There are a few commercial vendors of VOIP-based voting systems that offer a functional and reliable, yet proprietary and extremely high-cost solution.


Although using VOIP-based technology significantly reduces the cost and complexity of implementation of a voting system, the cost of the commercial VOIP-based devices is still quite prohibitive for all but large commercial and/or government applications. Therefore, it seemed appropriate to offer a completely open-source, open-hardware solution that makes the cost and complexity of a VOIP-based voting system nearly trivial and gives almost anyone the ability to implement this type of a system that wises to do so.


Description

In order to successfully implement a VOIP-based solution for this purpose, it is necessary to have a precise time reference in order to be able to re-assemble (time-wise) the audio streams at the central site, since VOIP has inherent inconsistencies in time delay (jitter and such). Clearly, the best and most reasonable and economic source of such precise timing data is GPS. Therefore, a GPS receiver (with a 1 pulse per second output) must be made available at each receiver location (along with the central site).


Since precise timing is necessary, it precludes the use of any implementation which relies on a traditionally host-based operating system, such as Linux or UNIX, because of limitations of timing and scheduling precision and latency.


Therefore, a dedicated hardware device with a simple embedded micro-controller was necessary to accomplish the necessary precise timing requirements. In addition, low cost (in comparison with a host-based solution) makes placing such a simple dedicated hardware device at each receiver location a great advantage.
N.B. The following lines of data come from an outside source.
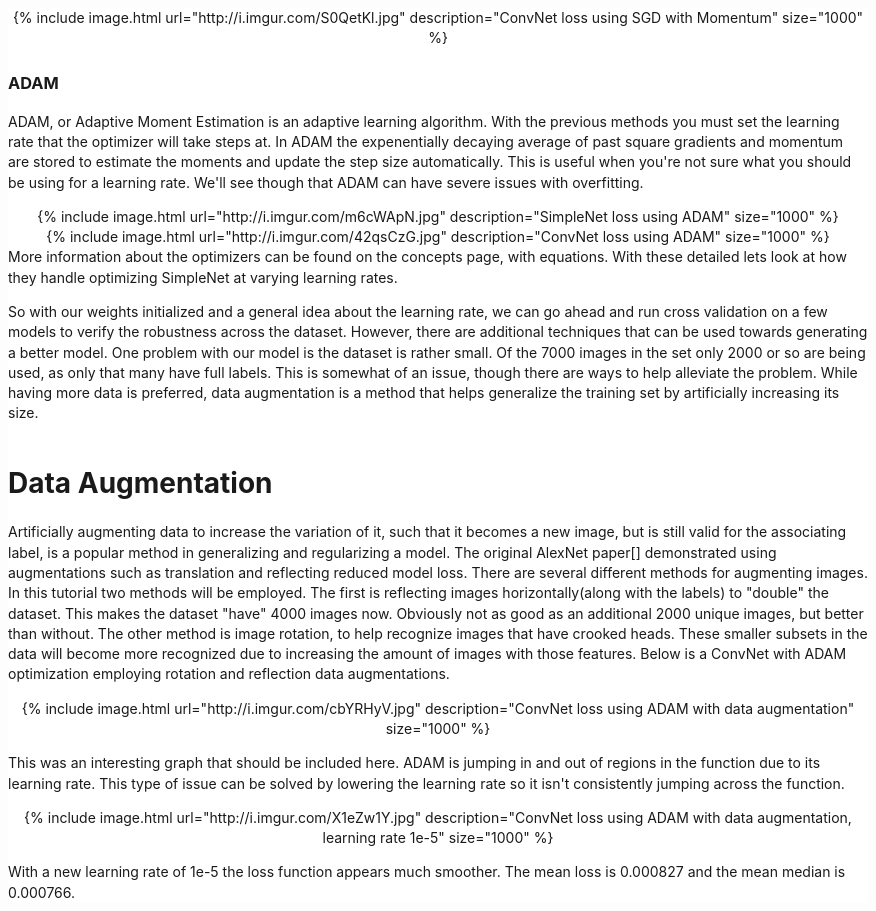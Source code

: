 <center>{% include image.html url="http://i.imgur.com/S0QetKl.jpg"
description="ConvNet loss using SGD with Momentum" size="1000" %}</center>

### ADAM 
ADAM, or Adaptive Moment Estimation is an adaptive learning algorithm. With the previous methods you must set the learning rate that the optimizer will take steps at. In ADAM the expenentially decaying average of past square gradients and momentum are stored to estimate the moments and update the step size automatically. This is useful when you're not sure what you should be using for a learning rate. We'll see though that ADAM can have severe issues with overfitting.

<center>{% include image.html url="http://i.imgur.com/m6cWApN.jpg"
description="SimpleNet loss using ADAM" size="1000" %}</center>


<center>{% include image.html url="http://i.imgur.com/42qsCzG.jpg"
description="ConvNet loss using ADAM" size="1000" %}</center>
More information about the optimizers can be found on the concepts page, with equations. With these detailed lets look at how they handle optimizing SimpleNet at varying learning rates.


So with our weights initialized and a general idea about the learning rate, we can go ahead and run cross validation on a few models to verify the robustness across the dataset. However, there are additional techniques that can be used towards generating a better model. One problem with our model is the dataset is rather small. Of the 7000 images in the set only 2000 or so are being used, as only that many have full labels. This is somewhat of an issue, though there are ways to help alleviate the problem. While having more data is preferred, data augmentation is a method that helps generalize the training set by artificially increasing its size.

# Data Augmentation
Artificially augmenting data to increase the variation of it, such that it becomes a new image, but is still valid for the associating label, is a popular method in generalizing and regularizing a model. The original AlexNet paper[] demonstrated using augmentations such as translation and reflecting reduced model loss. There are several different methods for augmenting images. In this tutorial two methods will be employed. The first is reflecting images horizontally(along with the labels) to "double" the dataset. This makes the dataset "have" 4000 images now. Obviously not as good as an additional 2000 unique images, but better than without. The other method is image rotation, to help recognize images that have crooked heads. These smaller subsets in the data will become more recognized due to increasing the amount of images with those features. Below is a ConvNet with ADAM optimization employing rotation and reflection data augmentations.


<center>{% include image.html url="http://i.imgur.com/cbYRHyV.jpg"
description="ConvNet loss using ADAM with data augmentation" size="1000" %}</center>

This was an interesting graph that should be included here. ADAM is jumping in and out of regions in the function due to its learning rate. This type of issue can be solved by lowering the learning rate so it isn't consistently jumping across the function.

<center>{% include image.html url="http://i.imgur.com/X1eZw1Y.jpg"
description="ConvNet loss using ADAM with data augmentation, learning rate 1e-5" size="1000" %}</center>

With a new learning rate of 1e-5 the loss function appears much smoother. The mean loss is 0.000827 and the mean median is 0.000766.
Such a dedicated hardware solution significantly increases reliability, has a far lower power consumption, and is physically smaller (in comparison with a host-based solution).
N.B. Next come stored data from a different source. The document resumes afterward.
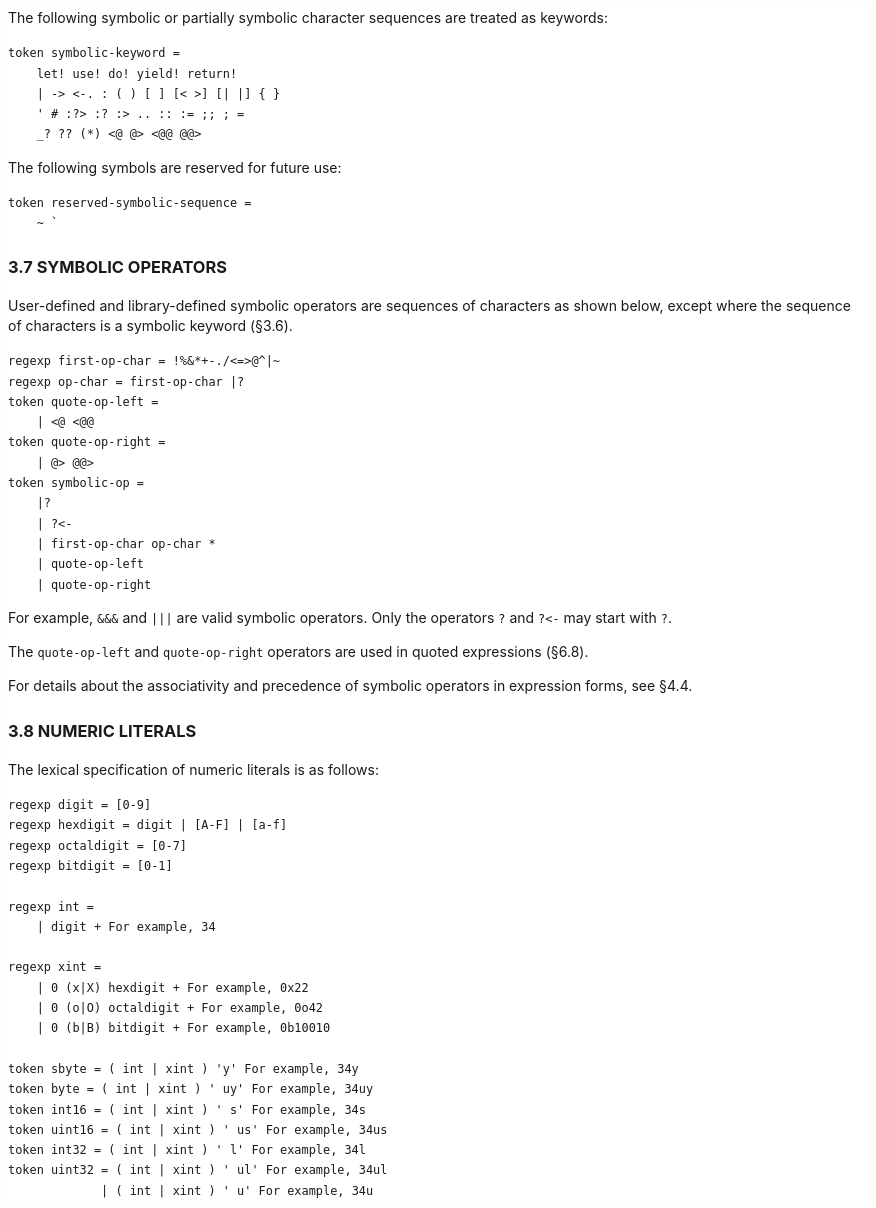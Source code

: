 The following symbolic or partially symbolic character sequences are treated as keywords:

```
token symbolic-keyword =
    let! use! do! yield! return!
    | -> <-. : ( ) [ ] [< >] [| |] { }
    ' # :?> :? :> .. :: := ;; ; =
    _? ?? (*) <@ @> <@@ @@>
```
The following symbols are reserved for future use:

```
token reserved-symbolic-sequence =
    ~ `
```
### 3.7 SYMBOLIC OPERATORS

User-defined and library-defined symbolic operators are sequences of characters as shown below,
except where the sequence of characters is a symbolic keyword (§3.6).

```
regexp first-op-char = !%&*+-./<=>@^|~
regexp op-char = first-op-char |?
token quote-op-left =
    | <@ <@@
token quote-op-right =
    | @> @@>
token symbolic-op =
    |?
    | ?<-
    | first-op-char op-char *
    | quote-op-left
    | quote-op-right
```
For example, `&&&` and `|||` are valid symbolic operators. Only the operators `?` and `?<-` may start with
`?`.

The `quote-op-left` and `quote-op-right` operators are used in quoted expressions (§6.8).

For details about the associativity and precedence of symbolic operators in expression forms, see
§4.4.

### 3.8 NUMERIC LITERALS

The lexical specification of numeric literals is as follows:

```
regexp digit = [0-9]
regexp hexdigit = digit | [A-F] | [a-f]
regexp octaldigit = [0-7]
regexp bitdigit = [0-1]

regexp int =
    | digit + For example, 34

regexp xint =
    | 0 (x|X) hexdigit + For example, 0x22
    | 0 (o|O) octaldigit + For example, 0o42
    | 0 (b|B) bitdigit + For example, 0b10010

token sbyte = ( int | xint ) 'y' For example, 34y
token byte = ( int | xint ) ' uy' For example, 34uy
token int16 = ( int | xint ) ' s' For example, 34s
token uint16 = ( int | xint ) ' us' For example, 34us
token int32 = ( int | xint ) ' l' For example, 34l
token uint32 = ( int | xint ) ' ul' For example, 34ul
             | ( int | xint ) ' u' For example, 34u
```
The "central site" functionality (the device which receives all of the VOIP-based audio streams from the receivers and selects which receiver's audio to use) is implemented as a channel driver (chan_voter) along with app_rpt under Asterisk PBX. The host-based system on which this runs, along with a dedicated hardware device (which gives access to the precise GPS-derived time data) is typically located with the system's transmitter (or at least one of them).
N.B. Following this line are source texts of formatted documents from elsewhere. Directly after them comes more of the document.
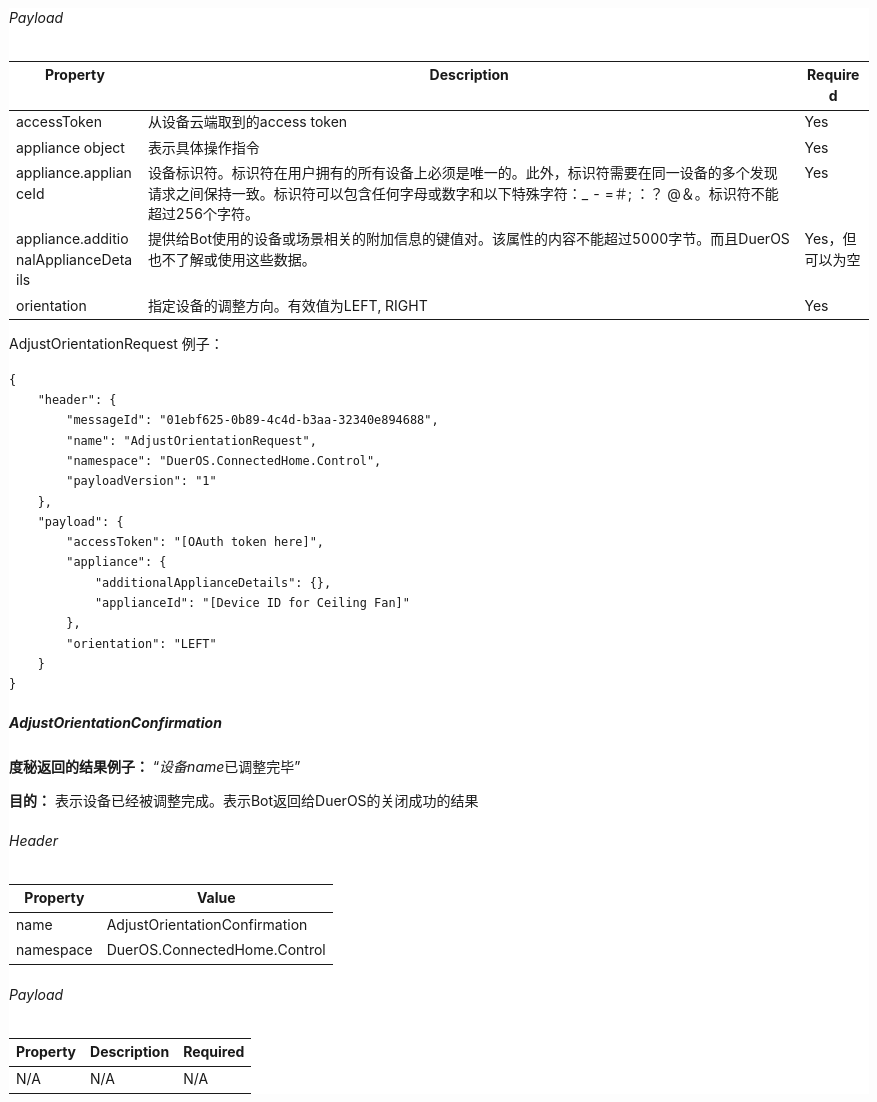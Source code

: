 ###### Payload

|Property|Description|Required|
|---|---|---|
| accessToken | 从设备云端取到的access token | Yes |
| appliance object | 表示具体操作指令 | Yes |
| appliance.applianceId | 设备标识符。标识符在用户拥有的所有设备上必须是唯一的。此外，标识符需要在同一设备的多个发现请求之间保持一致。标识符可以包含任何字母或数字和以下特殊字符：_ - =＃; ：？ @＆。标识符不能超过256个字符。 | Yes |
| appliance.additionalApplianceDetails | 提供给Bot使用的设备或场景相关的附加信息的键值对。该属性的内容不能超过5000字节。而且DuerOS也不了解或使用这些数据。 | Yes，但可以为空 |
| orientation | 指定设备的调整方向。有效值为LEFT, RIGHT | Yes |

AdjustOrientationRequest 例子：
```
{
    "header": {
        "messageId": "01ebf625-0b89-4c4d-b3aa-32340e894688",
        "name": "AdjustOrientationRequest",
        "namespace": "DuerOS.ConnectedHome.Control",
        "payloadVersion": "1"
    },
    "payload": {
        "accessToken": "[OAuth token here]",
        "appliance": {
            "additionalApplianceDetails": {},
            "applianceId": "[Device ID for Ceiling Fan]"
        },
        "orientation": "LEFT"
    }
}
```

##### AdjustOrientationConfirmation

**度秘返回的结果例子：**
“*设备name*已调整完毕”

**目的：**
表示设备已经被调整完成。表示Bot返回给DuerOS的关闭成功的结果

###### Header

|Property|Value|
|---|---|
|name| AdjustOrientationConfirmation |
|namespace|DuerOS.ConnectedHome.Control|

###### Payload

|Property|Description|Required|
|---|---|---|
| N/A | N/A | N/A |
Each dedicated hardware device is also capable of simultaneously generating time-synchronized audio out to drive a transmitter (or multiple transmitters in a simulcast system). The audio out of all the dedicated hardware devices at all locations will be identical at the same time.


There are facilities available for on line monitoring of the voting system (audio and signal strengths), in addition to recording (logging) facilities.


Implementation

A UDP-based VOIP protocol was created specifically for this technology. See the VOTER Protocol page for further details on the underlying communication protocol between client devices and the host.


VOTER

The dedicated hardware device (the VOTER) was initially implemented as an approximately 160 by 100mm circuit board utilizing thru-hole mounted components allowing user-assemble-able blank boards to be made available quite inexpensively. It uses a dsPIC33FJ128GP802 processor and a few other integrated circuits, including some operational amplifiers (which implement filters, amps, etc). The schematics, board design, artwork, and PIC firmware are available on a completely free open-source basis, the original project information is available in the AllStarLink Github Repository.


Firmware on Github is produced to support both devices.


RTCM

The VOTER was then implemented commercially by Micro-Node International and marketed as their Radio Thin Client Module (RTCM). The RTCM is effectively a VOTER, but built with SMT components. It runs the same (similar) firmware as the VOTER, with differences being in the dsPIC that it uses, as well as some of the peripheral mapping.


Firmware on Github is produced to support both devices.